╭──
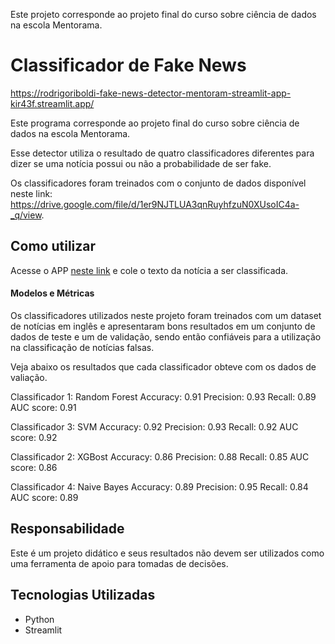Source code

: Este projeto corresponde ao projeto final do curso sobre ciência de dados na escola Mentorama.




# Classificador de Fake News

https://rodrigoriboldi-fake-news-detector-mentoram-streamlit-app-kir43f.streamlit.app/


Este programa corresponde ao projeto final do curso sobre ciência de dados na escola Mentorama.

Esse detector utiliza o resultado de quatro classificadores diferentes para dizer se uma notícia possui ou não a probabilidade de ser fake.

Os classificadores foram treinados com o conjunto de dados disponível neste link: https://drive.google.com/file/d/1er9NJTLUA3qnRuyhfzuN0XUsoIC4a-_q/view.

## Como utilizar 

Acesse o APP [neste link](https://rodrigoriboldi-fake-news-detector-mentoram-streamlit-app-kir43f.streamlit.app/) e cole o texto da notícia a ser classificada.


#### Modelos e Métricas
Os classificadores utilizados neste projeto foram treinados com um dataset de notícias em inglês e apresentaram bons resultados em um conjunto de dados de teste e um de validação, sendo então confiáveis para a utilização na classificação de notícias falsas.

Veja abaixo os resultados que cada classificador obteve com os dados de valiação.

Classificador 1: Random Forest
Accuracy: 0.91
Precision: 0.93
Recall: 0.89
AUC score: 0.91

Classificador 3: SVM
Accuracy: 0.92
Precision: 0.93
Recall: 0.92
AUC score: 0.92

Classificador 2: XGBost
Accuracy: 0.86
Precision: 0.88
Recall: 0.85
AUC score: 0.86

Classificador 4: Naive Bayes
Accuracy: 0.89
Precision: 0.95
Recall: 0.84
AUC score: 0.89


## Responsabilidade

Este é um projeto didático e seus resultados não devem ser utilizados como uma ferramenta de apoio para tomadas de decisões.

## Tecnologias Utilizadas

- Python
- Streamlit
╰──
YOUR OBJECTIVE:
Within the data above, the lines from the one with "# Classificador de Fake News" to the one with "## Responsabilidade" must be repeated exactly; no other line belongs in the answer.

SOLUTION FOR THIS EXERCISE:
# Classificador de Fake News

https://rodrigoriboldi-fake-news-detector-mentoram-streamlit-app-kir43f.streamlit.app/


Este programa corresponde ao projeto final do curso sobre ciência de dados na escola Mentorama.

Esse detector utiliza o resultado de quatro classificadores diferentes para dizer se uma notícia possui ou não a probabilidade de ser fake.

Os classificadores foram treinados com o conjunto de dados disponível neste link: https://drive.google.com/file/d/1er9NJTLUA3qnRuyhfzuN0XUsoIC4a-_q/view.

## Como utilizar 

Acesse o APP [neste link](https://rodrigoriboldi-fake-news-detector-mentoram-streamlit-app-kir43f.streamlit.app/) e cole o texto da notícia a ser classificada.


#### Modelos e Métricas
Os classificadores utilizados neste projeto foram treinados com um dataset de notícias em inglês e apresentaram bons resultados em um conjunto de dados de teste e um de validação, sendo então confiáveis para a utilização na classificação de notícias falsas.

Veja abaixo os resultados que cada classificador obteve com os dados de valiação.

Classificador 1: Random Forest
Accuracy: 0.91
Precision: 0.93
Recall: 0.89
AUC score: 0.91

Classificador 3: SVM
Accuracy: 0.92
Precision: 0.93
Recall: 0.92
AUC score: 0.92

Classificador 2: XGBost
Accuracy: 0.86
Precision: 0.88
Recall: 0.85
AUC score: 0.86

Classificador 4: Naive Bayes
Accuracy: 0.89
Precision: 0.95
Recall: 0.84
AUC score: 0.89


## Responsabilidade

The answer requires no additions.